----- SOURCE MATERIAL -----

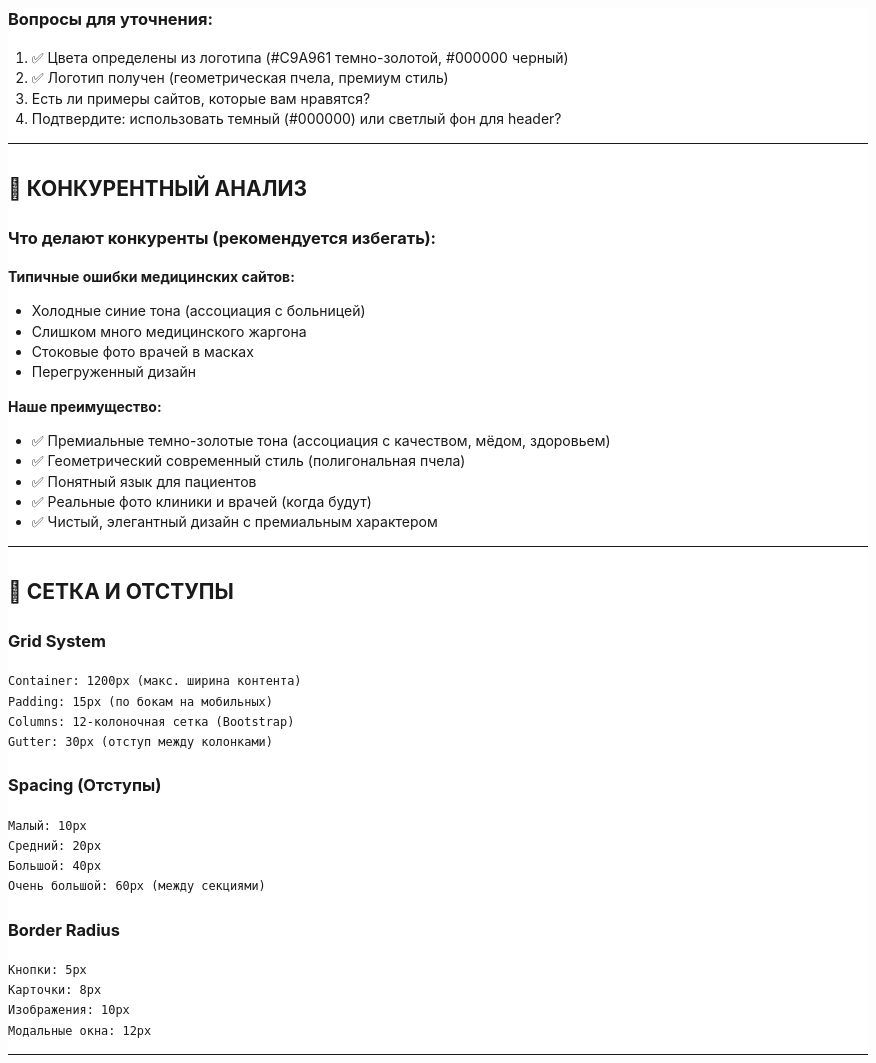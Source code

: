 ### Вопросы для уточнения:

1. ✅ Цвета определены из логотипа (#C9A961 темно-золотой, #000000 черный)
2. ✅ Логотип получен (геометрическая пчела, премиум стиль)
3. Есть ли примеры сайтов, которые вам нравятся?
4. Подтвердите: использовать темный (#000000) или светлый фон для header?

---

## 🎯 КОНКУРЕНТНЫЙ АНАЛИЗ

### Что делают конкуренты (рекомендуется избегать):

**Типичные ошибки медицинских сайтов:**
- Холодные синие тона (ассоциация с больницей)
- Слишком много медицинского жаргона
- Стоковые фото врачей в масках
- Перегруженный дизайн

**Наше преимущество:**
- ✅ Премиальные темно-золотые тона (ассоциация с качеством, мёдом, здоровьем)
- ✅ Геометрический современный стиль (полигональная пчела)
- ✅ Понятный язык для пациентов
- ✅ Реальные фото клиники и врачей (когда будут)
- ✅ Чистый, элегантный дизайн с премиальным характером

---

## 📐 СЕТКА И ОТСТУПЫ

### Grid System

```
Container: 1200px (макс. ширина контента)
Padding: 15px (по бокам на мобильных)
Columns: 12-колоночная сетка (Bootstrap)
Gutter: 30px (отступ между колонками)
```

### Spacing (Отступы)

```
Малый: 10px
Средний: 20px
Большой: 40px
Очень большой: 60px (между секциями)
```

### Border Radius

```
Кнопки: 5px
Карточки: 8px
Изображения: 10px
Модальные окна: 12px
```

---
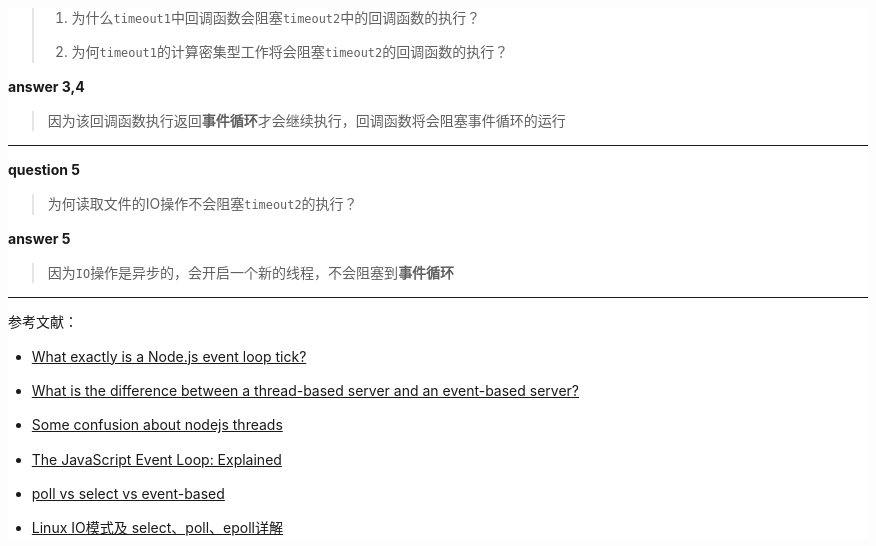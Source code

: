 > 1.  为什么`timeout1`中回调函数会阻塞`timeout2`中的回调函数的执行？
>     
> 2.  为何`timeout1`的计算密集型工作将会阻塞`timeout2`的回调函数的执行？
>     

**answer 3,4**

> 因为该回调函数执行返回**事件循环**才会继续执行，回调函数将会阻塞事件循环的运行

___

**question 5**

> 为何读取文件的IO操作不会阻塞`timeout2`的执行？

**answer 5**

> 因为`IO`操作是异步的，会开启一个新的线程，不会阻塞到**事件循环**

___

参考文献：

-   [What exactly is a Node.js event loop tick?](https://link.segmentfault.com/?enc=zYo6yE6WLH3WUMTGBWDmPg%3D%3D.a8IwClxaxT8ec4Ny%2FUlZbZFgACLZ0o4h4XPvMLHvk1xhL0Efi58aeMVFK43XkOTPHHbgJFlak4V5hTeFVJbO0HgLKn6nBExlDxUo3YXGjcEevEL4cdvMLDe53k6Mgmlu)
    
-   [What is the difference between a thread-based server and an event-based server?](https://link.segmentfault.com/?enc=7M4y4uGAPEQmNCUyaWXKWw%3D%3D.%2FGCFRtrNeH%2FXuGyjLX1ci4q0Q%2BBw6B8P9W1VncI5RiPSKx26Asl4FrmoMTAS3zd5NeXl0DhfhVeaqIamoeaLcLLWtq5gKAeePdh3em3zloiv6eLu1u7pGnO%2F8jNJ0WJo76E15LEKA8k15s5S1LrtlUCd90tO9WwwUfOA2EzioWotliTpb8e1QAG5vcOvQQep)
    
-   [Some confusion about nodejs threads](https://link.segmentfault.com/?enc=sALuy6aNO8u5cjM6wDhM7w%3D%3D.6YgG2PqycQgjtW7mHKS%2BYcO4kAyv5Zt8Hu0Pr5U2RKEJhFF%2BZL75UI8Db95pRPfHpMkRYMLubWRJTdzRGz2ygj6%2BabRii3hyTtynGBYFT0uQysevxQjVDOPY3Ob8NzLai6nPFJvPq4LSZO4usx9IpQ%3D%3D)
    
-   [The JavaScript Event Loop: Explained](https://link.segmentfault.com/?enc=uDfiJ0cYTiUuAOtE6kwy%2BQ%3D%3D.Kn1RGfqTj3gLpSmLhKeTWgjUgTFzY7qpu8qA0D96ppRh0O7v7o5pJVUIxgOE83WQ182tWpdEWt6why%2FsvJEPpuIcXgS4mLwxDlTZe7ZKlr8%3D)
    
-   [poll vs select vs event-based](https://link.segmentfault.com/?enc=Yjt%2F6%2Fohu2MjaUvE9JDUcw%3D%3D.3RhPL%2Fd0EMCD%2BTCmdnZviFnn7cX0IwrLn1Un8LGvabgh%2FGrdRU3QqYb3FfwuKwIz)
    
-   [Linux IO模式及 select、poll、epoll详解](https://segmentfault.com/a/1190000003063859?utm_source=Weibo&utm_medium=shareLink&utm_campaign=socialShare#articleHeader0)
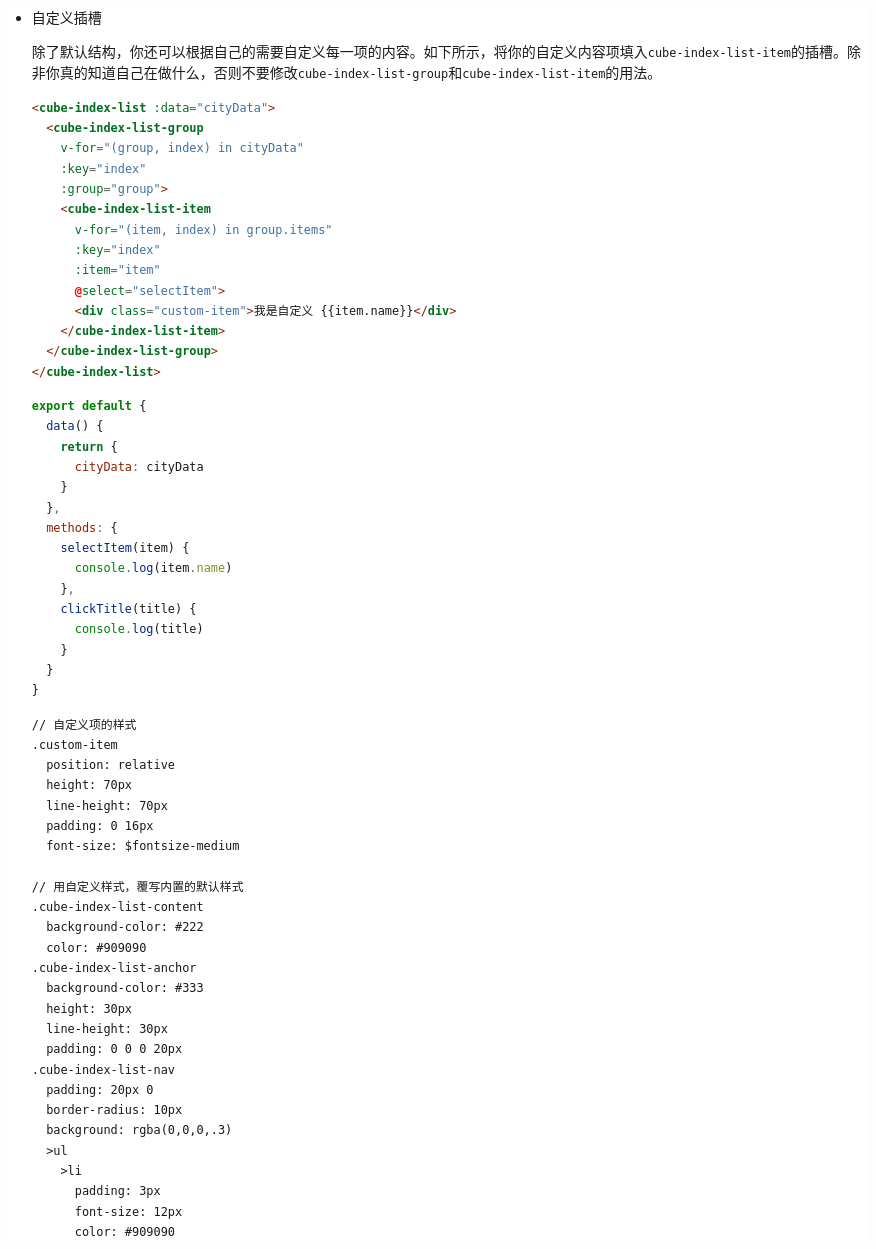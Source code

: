- 自定义插槽

  除了默认结构，你还可以根据自己的需要自定义每一项的内容。如下所示，将你的自定义内容项填入`cube-index-list-item`的插槽。除非你真的知道自己在做什么，否则不要修改`cube-index-list-group`和`cube-index-list-item`的用法。

  ```html
  <cube-index-list :data="cityData">
    <cube-index-list-group
      v-for="(group, index) in cityData"
      :key="index"
      :group="group">
      <cube-index-list-item
        v-for="(item, index) in group.items"
        :key="index"
        :item="item"
        @select="selectItem">
        <div class="custom-item">我是自定义 {{item.name}}</div>
      </cube-index-list-item>
    </cube-index-list-group>
  </cube-index-list>
  ```
  ```javascript
  export default {
    data() {
      return {
        cityData: cityData
      }
    },
    methods: {
      selectItem(item) {
        console.log(item.name)
      },
      clickTitle(title) {
        console.log(title)
      }
    }
  }
  ```
  ```stylus
  // 自定义项的样式
  .custom-item
    position: relative
    height: 70px
    line-height: 70px
    padding: 0 16px
    font-size: $fontsize-medium

  // 用自定义样式，覆写内置的默认样式
  .cube-index-list-content
    background-color: #222
    color: #909090
  .cube-index-list-anchor
    background-color: #333
    height: 30px
    line-height: 30px
    padding: 0 0 0 20px
  .cube-index-list-nav
    padding: 20px 0
    border-radius: 10px
    background: rgba(0,0,0,.3)
    >ul
      >li
        padding: 3px
        font-size: 12px
        color: #909090
  ```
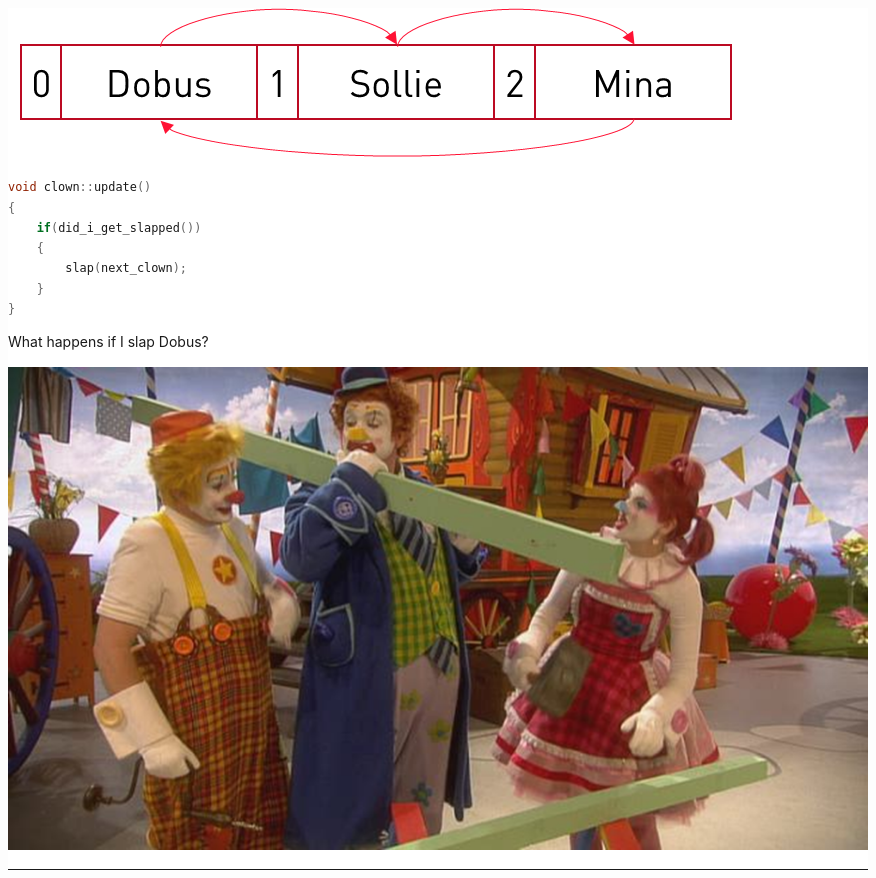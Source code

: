 ![center](image-2.png)

```cpp
void clown::update()
{
    if(did_i_get_slapped()) 
    {
        slap(next_clown);
    }
}
```

What happens if I slap Dobus?

</div><div>

![center drop-shadow:0,0,10px,#000](image-1.png)

</div></div>



---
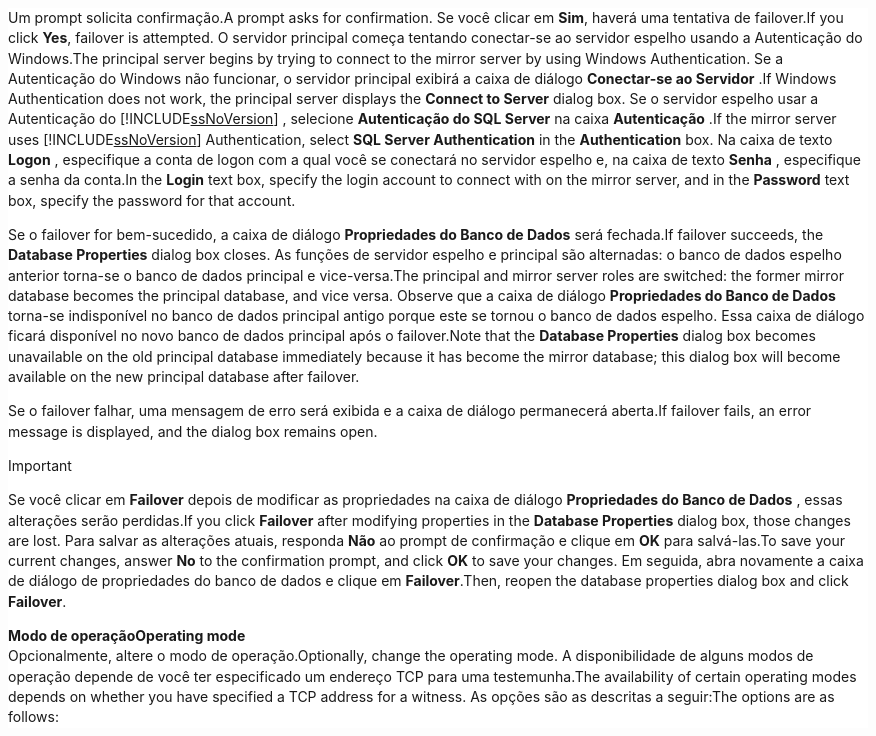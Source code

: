  <span data-ttu-id="d62ba-166">Um prompt solicita confirmação.</span><span class="sxs-lookup"><span data-stu-id="d62ba-166">A prompt asks for confirmation.</span></span> <span data-ttu-id="d62ba-167">Se você clicar em **Sim**, haverá uma tentativa de failover.</span><span class="sxs-lookup"><span data-stu-id="d62ba-167">If you click **Yes**, failover is attempted.</span></span> <span data-ttu-id="d62ba-168">O servidor principal começa tentando conectar-se ao servidor espelho usando a Autenticação do Windows.</span><span class="sxs-lookup"><span data-stu-id="d62ba-168">The principal server begins by trying to connect to the mirror server by using Windows Authentication.</span></span> <span data-ttu-id="d62ba-169">Se a Autenticação do Windows não funcionar, o servidor principal exibirá a caixa de diálogo **Conectar-se ao Servidor** .</span><span class="sxs-lookup"><span data-stu-id="d62ba-169">If Windows Authentication does not work, the principal server displays the **Connect to Server** dialog box.</span></span> <span data-ttu-id="d62ba-170">Se o servidor espelho usar a Autenticação do [!INCLUDE[ssNoVersion](../../includes/ssnoversion-md.md)] , selecione **Autenticação do SQL Server** na caixa **Autenticação** .</span><span class="sxs-lookup"><span data-stu-id="d62ba-170">If the mirror server uses [!INCLUDE[ssNoVersion](../../includes/ssnoversion-md.md)] Authentication, select **SQL Server Authentication** in the **Authentication** box.</span></span> <span data-ttu-id="d62ba-171">Na caixa de texto **Logon** , especifique a conta de logon com a qual você se conectará no servidor espelho e, na caixa de texto **Senha** , especifique a senha da conta.</span><span class="sxs-lookup"><span data-stu-id="d62ba-171">In the **Login** text box, specify the login account to connect with on the mirror server, and in the **Password** text box, specify the password for that account.</span></span>  
  
 <span data-ttu-id="d62ba-172">Se o failover for bem-sucedido, a caixa de diálogo **Propriedades do Banco de Dados** será fechada.</span><span class="sxs-lookup"><span data-stu-id="d62ba-172">If failover succeeds, the **Database Properties** dialog box closes.</span></span> <span data-ttu-id="d62ba-173">As funções de servidor espelho e principal são alternadas: o banco de dados espelho anterior torna-se o banco de dados principal e vice-versa.</span><span class="sxs-lookup"><span data-stu-id="d62ba-173">The principal and mirror server roles are switched: the former mirror database becomes the principal database, and vice versa.</span></span> <span data-ttu-id="d62ba-174">Observe que a caixa de diálogo **Propriedades do Banco de Dados** torna-se indisponível no banco de dados principal antigo porque este se tornou o banco de dados espelho. Essa caixa de diálogo ficará disponível no novo banco de dados principal após o failover.</span><span class="sxs-lookup"><span data-stu-id="d62ba-174">Note that the **Database Properties** dialog box becomes unavailable on the old principal database immediately because it has become the mirror database; this dialog box will become available on the new principal database after failover.</span></span>  
  
 <span data-ttu-id="d62ba-175">Se o failover falhar, uma mensagem de erro será exibida e a caixa de diálogo permanecerá aberta.</span><span class="sxs-lookup"><span data-stu-id="d62ba-175">If failover fails, an error message is displayed, and the dialog box remains open.</span></span>  
  
> [!IMPORTANT]  
>  <span data-ttu-id="d62ba-176">Se você clicar em **Failover** depois de modificar as propriedades na caixa de diálogo **Propriedades do Banco de Dados** , essas alterações serão perdidas.</span><span class="sxs-lookup"><span data-stu-id="d62ba-176">If you click **Failover** after modifying properties in the **Database Properties** dialog box, those changes are lost.</span></span> <span data-ttu-id="d62ba-177">Para salvar as alterações atuais, responda **Não** ao prompt de confirmação e clique em **OK** para salvá-las.</span><span class="sxs-lookup"><span data-stu-id="d62ba-177">To save your current changes, answer **No** to the confirmation prompt, and click **OK** to save your changes.</span></span> <span data-ttu-id="d62ba-178">Em seguida, abra novamente a caixa de diálogo de propriedades do banco de dados e clique em **Failover**.</span><span class="sxs-lookup"><span data-stu-id="d62ba-178">Then, reopen the database properties dialog box and click **Failover**.</span></span>  
  
 <span data-ttu-id="d62ba-179">**Modo de operação**</span><span class="sxs-lookup"><span data-stu-id="d62ba-179">**Operating mode**</span></span>  
 <span data-ttu-id="d62ba-180">Opcionalmente, altere o modo de operação.</span><span class="sxs-lookup"><span data-stu-id="d62ba-180">Optionally, change the operating mode.</span></span> <span data-ttu-id="d62ba-181">A disponibilidade de alguns modos de operação depende de você ter especificado um endereço TCP para uma testemunha.</span><span class="sxs-lookup"><span data-stu-id="d62ba-181">The availability of certain operating modes depends on whether you have specified a TCP address for a witness.</span></span> <span data-ttu-id="d62ba-182">As opções são as descritas a seguir:</span><span class="sxs-lookup"><span data-stu-id="d62ba-182">The options are as follows:</span></span>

-----

TASK TO COMPLETE >> Gather every line from the listing above in which the word "console" appears.

RESULT OF THE EXERCISE >>
        console.log(item.name)
        console.log(title)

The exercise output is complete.